* _WHAT YOU NEED TO DO_:
Pictures do not belong in the copy, so please give every entry below again exactly.

* _RECORDED INFORMATION_:
_ _ _ _ _
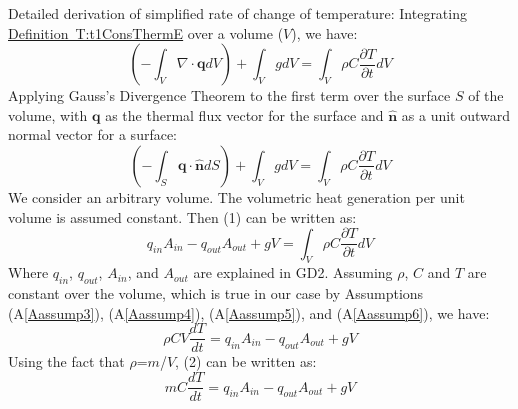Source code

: \documentclass[12pt]{article}
\begin{document}
Detailed derivation of simplified rate of change of temperature:
Integrating \hyperref[T:t1ConsThermE]{Definition~T:t1ConsThermE} over a volume ($V$), we have:
\begin{equation}
\left(-\int_{V}{\nabla{}\cdot{}\mathbf{q}dV}\right)+\int_{V}{gdV}=\int_{V}{\rho{}C\frac{\partial{}T}{\partial{}t}dV}
\end{equation}
Applying Gauss's Divergence Theorem to the first term over the surface $S$ of the volume, with $\mathbf{q}$ as the thermal flux vector for the surface and $\mathbf{\hat{n}}$ as a unit outward normal vector for a surface:
\begin{equation}
\left(-\int_{S}{\mathbf{q}\cdot{}\mathbf{\hat{n}}dS}\right)+\int_{V}{gdV}=\int_{V}{\rho{}C\frac{\partial{}T}{\partial{}t}dV}
\end{equation}
We consider an arbitrary volume. The volumetric heat generation per unit volume is assumed constant. Then (1) can be written as:
\begin{equation}
q_{in}A_{in}-q_{out}A_{out}+gV=\int_{V}{\rho{}C\frac{\partial{}T}{\partial{}t}dV}
\end{equation}
Where $q_{in}$, $q_{out}$, $A_{in}$, and $A_{out}$ are explained in GD2. Assuming $\rho{}$, $C$ and $T$ are constant over the volume, which is true in our case by Assumptions (A\ref{Aassump3}), (A\ref{Aassump4}), (A\ref{Aassump5}), and (A\ref{Aassump6}), we have:
\begin{equation}
\rho{}CV\frac{dT}{dt}=q_{in}A_{in}-q_{out}A_{out}+gV
\end{equation}
Using the fact that $\rho{}$=$m$/$V$, (2) can be written as:
\begin{equation}
mC\frac{dT}{dt}=q_{in}A_{in}-q_{out}A_{out}+gV
\end{equation}
\end{document}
_ _ _ _ _
* _ANSWER BOX_:
Source code

: \documentclass[12pt]{article}
\begin{document}
Detailed derivation of simplified rate of change of temperature:
Integrating \hyperref[T:t1ConsThermE]{Definition~T:t1ConsThermE} over a volume ($V$), we have:
\begin{equation}
\left(-\int_{V}{\nabla{}\cdot{}\mathbf{q}dV}\right)+\int_{V}{gdV}=\int_{V}{\rho{}C\frac{\partial{}T}{\partial{}t}dV}
\end{equation}
Applying Gauss's Divergence Theorem to the first term over the surface $S$ of the volume, with $\mathbf{q}$ as the thermal flux vector for the surface and $\mathbf{\hat{n}}$ as a unit outward normal vector for a surface:
\begin{equation}
\left(-\int_{S}{\mathbf{q}\cdot{}\mathbf{\hat{n}}dS}\right)+\int_{V}{gdV}=\int_{V}{\rho{}C\frac{\partial{}T}{\partial{}t}dV}
\end{equation}
We consider an arbitrary volume. The volumetric heat generation per unit volume is assumed constant. Then (1) can be written as:
\begin{equation}
q_{in}A_{in}-q_{out}A_{out}+gV=\int_{V}{\rho{}C\frac{\partial{}T}{\partial{}t}dV}
\end{equation}
Where $q_{in}$, $q_{out}$, $A_{in}$, and $A_{out}$ are explained in GD2. Assuming $\rho{}$, $C$ and $T$ are constant over the volume, which is true in our case by Assumptions (A\ref{Aassump3}), (A\ref{Aassump4}), (A\ref{Aassump5}), and (A\ref{Aassump6}), we have:
\begin{equation}
\rho{}CV\frac{dT}{dt}=q_{in}A_{in}-q_{out}A_{out}+gV
\end{equation}
Using the fact that $\rho{}$=$m$/$V$, (2) can be written as:
\begin{equation}
mC\frac{dT}{dt}=q_{in}A_{in}-q_{out}A_{out}+gV
\end{equation}
\end{document}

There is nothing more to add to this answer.